Esta investigación, como muchas otras, advierten sobre el estrés infantil y la falta de tiempo para jugar, lo cual tiene importantes consecuencias en su formación.
Otro factor a resaltar es que ahora, cuando juegan, ya no lo hacen en los parques o en la calle, sino en casa y muchas veces, solos. En esto, al menos en Guatemala, influye la inseguridad.
Los infantes, además, han dejado de manipular juguetes y se han aferrado a los dispositivos electrónicos. Es cierto que estos potencian sus habilidades motoras y rapidez mental, pero no deja de ser un juego solitario que apenas contribuye a la maduración de la personalidad.
En cambio, si jugaran con otros compañeros, se enfrentarían a escenarios reales y tendrían que resolver una infinidad de situaciones, algunas difíciles como una disputa, o bien gratificantes, como hacer un nuevo amigo.
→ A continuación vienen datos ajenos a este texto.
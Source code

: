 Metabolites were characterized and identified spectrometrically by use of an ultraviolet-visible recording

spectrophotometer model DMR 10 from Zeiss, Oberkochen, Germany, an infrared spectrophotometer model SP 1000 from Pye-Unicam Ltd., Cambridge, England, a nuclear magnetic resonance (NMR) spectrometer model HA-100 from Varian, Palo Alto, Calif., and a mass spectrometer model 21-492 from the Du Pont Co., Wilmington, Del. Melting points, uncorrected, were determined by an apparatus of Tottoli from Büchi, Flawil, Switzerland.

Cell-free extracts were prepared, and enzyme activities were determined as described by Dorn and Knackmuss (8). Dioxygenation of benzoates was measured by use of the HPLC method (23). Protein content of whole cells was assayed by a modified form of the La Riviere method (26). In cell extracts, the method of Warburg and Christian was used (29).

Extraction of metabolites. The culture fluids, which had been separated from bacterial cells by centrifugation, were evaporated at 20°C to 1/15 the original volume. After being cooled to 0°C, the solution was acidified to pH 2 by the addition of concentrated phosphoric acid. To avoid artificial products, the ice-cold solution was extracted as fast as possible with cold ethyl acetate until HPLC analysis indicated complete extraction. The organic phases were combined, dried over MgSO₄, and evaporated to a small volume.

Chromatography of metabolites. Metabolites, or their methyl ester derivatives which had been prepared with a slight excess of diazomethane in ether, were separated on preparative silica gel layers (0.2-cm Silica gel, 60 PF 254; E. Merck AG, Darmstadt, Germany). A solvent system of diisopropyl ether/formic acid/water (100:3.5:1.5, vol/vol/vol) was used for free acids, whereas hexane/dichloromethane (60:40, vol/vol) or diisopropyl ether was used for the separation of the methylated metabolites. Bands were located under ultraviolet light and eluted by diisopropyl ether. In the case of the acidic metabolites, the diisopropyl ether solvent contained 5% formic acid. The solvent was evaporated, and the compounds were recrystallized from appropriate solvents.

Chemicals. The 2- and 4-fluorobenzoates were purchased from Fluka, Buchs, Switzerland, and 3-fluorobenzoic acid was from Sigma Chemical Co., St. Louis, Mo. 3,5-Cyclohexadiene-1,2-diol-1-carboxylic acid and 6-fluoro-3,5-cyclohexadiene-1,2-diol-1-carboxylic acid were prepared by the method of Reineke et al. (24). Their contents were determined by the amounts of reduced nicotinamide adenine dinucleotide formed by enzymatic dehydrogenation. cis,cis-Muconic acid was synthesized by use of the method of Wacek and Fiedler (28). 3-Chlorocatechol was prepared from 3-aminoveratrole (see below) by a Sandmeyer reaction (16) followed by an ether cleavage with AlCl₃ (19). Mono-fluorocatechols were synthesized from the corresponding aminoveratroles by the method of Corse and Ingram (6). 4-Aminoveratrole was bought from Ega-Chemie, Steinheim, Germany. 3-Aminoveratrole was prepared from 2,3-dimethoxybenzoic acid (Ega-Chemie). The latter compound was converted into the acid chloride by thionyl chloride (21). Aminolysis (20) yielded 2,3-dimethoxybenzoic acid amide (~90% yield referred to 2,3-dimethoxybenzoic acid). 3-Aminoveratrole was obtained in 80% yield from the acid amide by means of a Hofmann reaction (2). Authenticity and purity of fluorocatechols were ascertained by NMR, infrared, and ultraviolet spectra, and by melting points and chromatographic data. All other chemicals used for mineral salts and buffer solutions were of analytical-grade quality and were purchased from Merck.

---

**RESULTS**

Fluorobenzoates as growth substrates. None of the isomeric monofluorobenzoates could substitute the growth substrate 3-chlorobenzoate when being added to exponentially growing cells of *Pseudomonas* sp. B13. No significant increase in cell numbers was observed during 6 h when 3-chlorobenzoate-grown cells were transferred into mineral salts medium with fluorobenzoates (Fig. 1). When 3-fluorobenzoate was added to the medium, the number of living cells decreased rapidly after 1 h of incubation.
De acuerdo con el estudio, los niños de hoy, al menos los que viven en las áreas urbanas, han dejado de ilusionarse con ser maestros, bomberos o astronautas. Ahora quieren ser ricos y famosos, pues sus modelos son deportistas, cantantes y estrellas que aparecen en los medios de comunicación.

Otras fuentes: Centro de Estudios Folklóricos de la Universidad de San Carlos: Juegos populares de la región oriental de Guatemala, de Claudia Dary Fuentes. / Juegos infantiles populares de la comunidad indígena de Jacaltenango, Huehuetenango, de Ofelia Deleón e Ignacio Mateo Cota. / Hemeroteca PL / Diario El País.